Blog

Background Checks

Nearly every article one finds on the Internet is about the debate over requiring gun buyers to have a background check done before the purchase of a weapon can be made.  While the idea is good and may prevent a handful of criminals from getting their hands on weapons, it won’t solve the problem of gun violence in any major way.

Why not?  There are several reasons.  First, and most significantly, it is estimated there are already anywhere from 270 million to 310 million privately owned guns in the United States.  That’s close to one weapon for every man, woman, and child in this country!  If someone with bad intentions wants to buy a handgun, for instance, he probably doesn’t need to go to a gun show to acquire one.  It is impossible to even guess how many private sales of firearms take place in this country every year.  The point is there are already too many firearms out there to ever effectively control who has them.

Second, to suggest that legislation banning the ownership of certain types of firearms in this country can be done is absurd.  How would ATF agents go about collecting millions and millions of privately owned weapons?  Well, they can’t, and all legislation to ban the sale or ownership of specific weapon types would just push the sale and ownership of weapons underground and create a black market for gun trafficking.

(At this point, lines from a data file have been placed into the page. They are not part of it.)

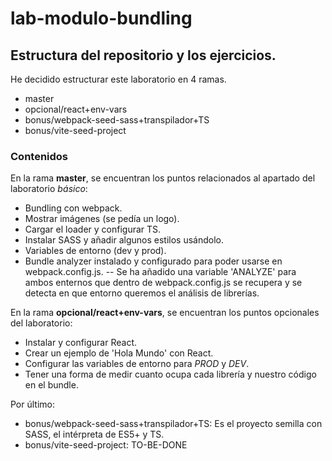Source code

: # lab-modulo-bundling
## Estructura del repositorio y los ejercicios.
He decidido estructurar este laboratorio en 4 ramas.
- master
- opcional/react+env-vars
- bonus/webpack-seed-sass+transpilador+TS
- bonus/vite-seed-project

### Contenidos
En la rama **master**, se encuentran los puntos relacionados al apartado del laboratorio *básico*:
- Bundling con webpack.
- Mostrar imágenes (se pedía un logo).
- Cargar el loader y configurar TS.
- Instalar SASS y añadir algunos estilos usándolo.
- Variables de entorno (dev y prod).
- Bundle analyzer instalado y configurado para poder usarse en webpack.config.js.
-- Se ha añadido una variable 'ANALYZE' para ambos enternos que dentro de webpack.config.js se recupera y se detecta en que entorno queremos el análisis de librerías.

En la rama **opcional/react+env-vars**, se encuentran los puntos opcionales del laboratorio:
- Instalar y configurar React.
- Crear un ejemplo de 'Hola Mundo' con React.
- Configurar las variables de entorno para *PROD* y *DEV*.
- Tener una forma de medir cuanto ocupa cada librería y nuestro código en el bundle.​

Por último:
- bonus/webpack-seed-sass+transpilador+TS: Es el proyecto semilla con SASS, el intérpreta de ES5+ y TS.
- bonus/vite-seed-project: TO-BE-DONE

Third, what’s to prevent people with clean background records from buying a weapon at a gun show and then selling it to someone with a record of felony convictions?  How difficult would it be for convicted felons to find people who have never been convicted of anything but a traffic offense and pay them to go to gun shows for them and turn right around and buy the weapon?

Fourth, we know that the instant background checking services are often incomplete and inaccurate.  So, the chances of a convicted felon’s name showing up at a gun show background check are really pretty small.

Fifth, if someone from another country wants to bring a store of weapons from, let’s say, Canada, bearing in mind that our border with Canada is well over 5,000 miles long, how difficult would it be to find a spot that’s unguarded where crossing the border would be relatively easy?

Ultimately, the problem of keeping guns out of the hands of criminals can never really be eliminated by legislation because there are already too many weapons of all types already out there and they’re too easy to acquire through private transactions.

Limiting the sale of firearms may be a noble effort, but it seems to me it’s bound to fail.